Let's Start With Disclosure
Despite good intentions, having each government body address the need in a different way is ineffective. Social media is global, who on earth knows the regulation around an Aussie influencer promoting a US brand to their audience of 30+ countries? There needed to be one tag to rule them all. That’s exactly what Instagram is testing.
It follows on from Facebook last year introducing the same Branded Content policy with verified accounts (those with the blue tick). Although I never actually saw it used. With organic reach so low, Facebook has never been a fertile breeding ground for paid partnerships. So perhaps it was always intended for Instagram.
Ad Revenue
It’s unlikely Facebook and Instagram want a slice of the micro payments of micro influencers, but there is incredible value in the IGC (Influencer Generated Content) which could save their current bottleneck. Let me break it down.

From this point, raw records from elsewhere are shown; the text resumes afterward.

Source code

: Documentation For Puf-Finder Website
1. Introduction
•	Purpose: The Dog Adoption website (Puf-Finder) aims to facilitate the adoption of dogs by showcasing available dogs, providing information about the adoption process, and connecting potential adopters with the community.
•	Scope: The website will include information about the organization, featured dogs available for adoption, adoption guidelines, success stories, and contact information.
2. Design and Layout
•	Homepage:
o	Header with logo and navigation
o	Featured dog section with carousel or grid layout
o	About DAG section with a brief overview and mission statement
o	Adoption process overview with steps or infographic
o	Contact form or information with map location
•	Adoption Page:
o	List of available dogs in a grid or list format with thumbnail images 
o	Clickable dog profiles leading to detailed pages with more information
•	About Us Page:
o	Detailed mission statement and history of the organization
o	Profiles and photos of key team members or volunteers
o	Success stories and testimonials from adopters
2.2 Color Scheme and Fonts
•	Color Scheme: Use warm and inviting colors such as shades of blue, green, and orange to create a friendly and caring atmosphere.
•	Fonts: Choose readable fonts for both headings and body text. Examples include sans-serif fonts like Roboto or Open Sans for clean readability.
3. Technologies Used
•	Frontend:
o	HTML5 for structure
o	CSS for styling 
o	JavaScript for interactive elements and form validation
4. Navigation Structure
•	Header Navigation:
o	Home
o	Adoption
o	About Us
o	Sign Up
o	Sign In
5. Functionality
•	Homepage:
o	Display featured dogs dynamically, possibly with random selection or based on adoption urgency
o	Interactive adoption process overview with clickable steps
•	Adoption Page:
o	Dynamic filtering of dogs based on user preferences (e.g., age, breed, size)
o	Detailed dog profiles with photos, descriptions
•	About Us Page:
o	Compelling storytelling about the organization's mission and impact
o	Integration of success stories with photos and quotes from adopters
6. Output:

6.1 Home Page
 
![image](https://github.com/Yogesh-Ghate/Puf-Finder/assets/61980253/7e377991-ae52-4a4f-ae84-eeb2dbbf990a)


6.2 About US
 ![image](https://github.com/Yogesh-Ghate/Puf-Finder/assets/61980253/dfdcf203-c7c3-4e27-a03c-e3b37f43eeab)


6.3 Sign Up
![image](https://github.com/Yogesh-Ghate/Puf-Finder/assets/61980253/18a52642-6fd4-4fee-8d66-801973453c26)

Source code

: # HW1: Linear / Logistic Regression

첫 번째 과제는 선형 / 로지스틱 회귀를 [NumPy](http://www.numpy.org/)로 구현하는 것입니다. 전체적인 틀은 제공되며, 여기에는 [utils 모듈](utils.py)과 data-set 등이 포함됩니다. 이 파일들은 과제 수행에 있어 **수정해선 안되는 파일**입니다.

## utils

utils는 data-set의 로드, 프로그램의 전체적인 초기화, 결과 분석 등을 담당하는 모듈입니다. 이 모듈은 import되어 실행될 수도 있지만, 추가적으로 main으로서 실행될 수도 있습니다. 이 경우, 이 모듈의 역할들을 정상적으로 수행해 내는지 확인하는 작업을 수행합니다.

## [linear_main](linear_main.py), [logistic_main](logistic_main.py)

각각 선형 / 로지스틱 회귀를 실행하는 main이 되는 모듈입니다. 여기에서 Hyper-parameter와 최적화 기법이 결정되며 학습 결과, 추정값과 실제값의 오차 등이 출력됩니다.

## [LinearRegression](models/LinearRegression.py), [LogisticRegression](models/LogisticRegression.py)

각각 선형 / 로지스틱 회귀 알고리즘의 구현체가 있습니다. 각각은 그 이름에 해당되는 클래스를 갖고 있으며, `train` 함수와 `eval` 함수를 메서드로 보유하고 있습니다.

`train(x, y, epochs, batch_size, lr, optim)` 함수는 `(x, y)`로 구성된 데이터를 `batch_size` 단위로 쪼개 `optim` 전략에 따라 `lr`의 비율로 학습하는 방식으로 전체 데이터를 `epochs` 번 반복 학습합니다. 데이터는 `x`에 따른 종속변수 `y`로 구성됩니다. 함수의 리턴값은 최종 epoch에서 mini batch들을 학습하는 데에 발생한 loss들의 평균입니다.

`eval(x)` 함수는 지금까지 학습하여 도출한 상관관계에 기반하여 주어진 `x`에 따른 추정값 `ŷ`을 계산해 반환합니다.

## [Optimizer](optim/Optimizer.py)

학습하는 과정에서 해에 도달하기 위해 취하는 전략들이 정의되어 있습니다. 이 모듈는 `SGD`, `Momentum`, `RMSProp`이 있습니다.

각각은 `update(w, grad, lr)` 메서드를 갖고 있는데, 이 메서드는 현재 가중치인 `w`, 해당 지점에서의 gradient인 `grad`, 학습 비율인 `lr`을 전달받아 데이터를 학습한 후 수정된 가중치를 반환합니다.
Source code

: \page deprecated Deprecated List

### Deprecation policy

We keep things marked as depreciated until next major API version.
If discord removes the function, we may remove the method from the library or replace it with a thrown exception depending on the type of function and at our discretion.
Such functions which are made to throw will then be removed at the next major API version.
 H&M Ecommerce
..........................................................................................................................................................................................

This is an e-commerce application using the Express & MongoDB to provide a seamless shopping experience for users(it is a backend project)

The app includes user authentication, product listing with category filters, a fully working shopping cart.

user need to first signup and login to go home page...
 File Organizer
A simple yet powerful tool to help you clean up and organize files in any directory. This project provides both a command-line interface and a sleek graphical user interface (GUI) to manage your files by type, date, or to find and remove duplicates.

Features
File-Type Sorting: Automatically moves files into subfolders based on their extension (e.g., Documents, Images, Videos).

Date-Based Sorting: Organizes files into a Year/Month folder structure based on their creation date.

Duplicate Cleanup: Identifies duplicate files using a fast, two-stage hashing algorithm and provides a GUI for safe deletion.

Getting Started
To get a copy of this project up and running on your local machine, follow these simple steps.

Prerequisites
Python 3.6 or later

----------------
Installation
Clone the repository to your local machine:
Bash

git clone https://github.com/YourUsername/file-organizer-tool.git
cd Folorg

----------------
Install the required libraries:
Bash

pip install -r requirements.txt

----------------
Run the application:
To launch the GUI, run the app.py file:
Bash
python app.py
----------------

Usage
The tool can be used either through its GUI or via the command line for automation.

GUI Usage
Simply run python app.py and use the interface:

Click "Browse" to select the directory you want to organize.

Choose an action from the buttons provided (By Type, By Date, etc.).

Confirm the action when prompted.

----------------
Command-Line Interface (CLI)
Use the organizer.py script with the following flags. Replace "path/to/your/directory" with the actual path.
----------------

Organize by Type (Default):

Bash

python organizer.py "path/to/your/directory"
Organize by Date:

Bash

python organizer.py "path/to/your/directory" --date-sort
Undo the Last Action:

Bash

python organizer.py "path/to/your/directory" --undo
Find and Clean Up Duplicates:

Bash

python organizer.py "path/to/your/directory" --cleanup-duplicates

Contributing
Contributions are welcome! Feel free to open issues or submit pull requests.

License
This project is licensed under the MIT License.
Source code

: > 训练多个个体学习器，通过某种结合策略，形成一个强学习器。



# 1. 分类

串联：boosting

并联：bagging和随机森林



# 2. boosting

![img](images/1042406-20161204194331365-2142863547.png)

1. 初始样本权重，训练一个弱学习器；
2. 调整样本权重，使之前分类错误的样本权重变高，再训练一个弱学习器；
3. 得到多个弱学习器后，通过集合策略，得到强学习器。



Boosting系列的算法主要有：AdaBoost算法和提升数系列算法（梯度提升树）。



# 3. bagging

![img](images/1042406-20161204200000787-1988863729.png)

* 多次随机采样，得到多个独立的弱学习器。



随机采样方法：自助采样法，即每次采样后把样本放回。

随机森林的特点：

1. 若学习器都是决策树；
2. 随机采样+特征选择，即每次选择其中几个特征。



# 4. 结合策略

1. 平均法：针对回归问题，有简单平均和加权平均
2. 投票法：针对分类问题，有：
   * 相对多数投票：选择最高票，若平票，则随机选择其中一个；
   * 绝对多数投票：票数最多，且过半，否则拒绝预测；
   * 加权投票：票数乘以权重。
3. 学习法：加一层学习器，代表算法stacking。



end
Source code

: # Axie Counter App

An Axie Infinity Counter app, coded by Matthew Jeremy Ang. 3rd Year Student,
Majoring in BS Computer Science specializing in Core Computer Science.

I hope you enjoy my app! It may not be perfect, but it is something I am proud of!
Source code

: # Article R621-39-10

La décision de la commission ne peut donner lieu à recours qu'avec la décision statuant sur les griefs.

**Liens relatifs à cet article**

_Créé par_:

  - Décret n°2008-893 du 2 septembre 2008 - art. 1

Instagram’s user base is skyrocketing, having doubled to 700M in the last two years alone. On the other side of the marketplace, advertisers recognise more than ever, the value of social media advertising.
So What's The Problem?
Content.
Brands can’t generate the creative for these campaigns quick enough. Marketers went from producing a few print ads and a TVC a year to needing that every few weeks on social.
Since you can’t just ram your billboard ad into an Instagram feed (or it’ll get rejected by users who flag it ‘irrelevant’) brands desperately need instagrammable imagery celebrating their products.
Instagram teamed up with Spotify to use TRIBE for this very thing. The premise of their case study was ‘who better to create content that users love, than the users themselves.’
So yes, this Paid Partnerships tag is about transparency, but it’s an ingenious way Instagram seamlessly funnels all that Influencer Generated Content directly into a brand’s Facebook Power Editor so they can now create campaigns at the touch of a button.
So What Are The Positives?
- Advertising created FOR consumers BY consumers.
- Greater transparency that puts the audience first.
- Advanced insights. Upon getting tagged by the influencer, brands get access to all engagement data which leads to greater satisfaction for the brand, skyrocketing the value of the sponsored post and the category in general. Up until now it’s been a black box only Instagram had access to.
- Legitimises influencer marketing. One final step out of the shadows for a category damaged by celebrity influencers and their Fyre Festivals.
- Prettier than a clunky hashtag in comments.
Negatives?
1. Instagram might be too late.
It’ll be a slow rollout, starting with Business pages (which few influencers have anyway) and will extend to verified accounts held by celebrities and top tier influencers.
But Influencer Marketing has already moved on from them, opting for content creators with higher engaged audiences between 3K and 100K. Since they’re everyday users, how does Instagram split the pack and apply this policy to just those making money? It might take a while, assuming it’s a success at all.
2. Will Instagram limit the organic reach of these Paid Partnerships?
Most likely. Not only because too many sponsored posts affects the user experience for all, but Instagram knows there’s a budget attached to that post.
The fear of lower engagement will dramatically slow influencers adoption. It’s the reason few signed their page over to a Instagram business account despite the lure of insights. Many believe Facebook restricted the reach of business pages just so marketers had to dig deeper into their budgets, and Instagram would surely follow suit. Even becoming ‘verified’ scares influencers. After all, you’ve just flagged yourself as unique from the everyday users and the generous reach
they receive.
So Is It Good Or Bad?
Well, consumers get transparency, brands receive insights and content, influencers score more brands, industry bodies get more sleep, influencer marketplaces enjoy more activity and Instagram generates more money.
Which they’ve earned.
It solves the last piece of the puzzle that ensures beautiful content created by consumers, can now reach a much larger audience. Yet doesn’t solve the major pain points of Influencer Marketing that products like TRIBE address - connecting brands with influencers, briefing, agreeing on terms, fees, content generation and approvals.
One things for sure, it is the biggest sign we’ve seen since Google, Adobe and Amazon entered the space, that Influencer Marketing is here to stay. And thankfully, it’s future looks a lot more appealing than its past.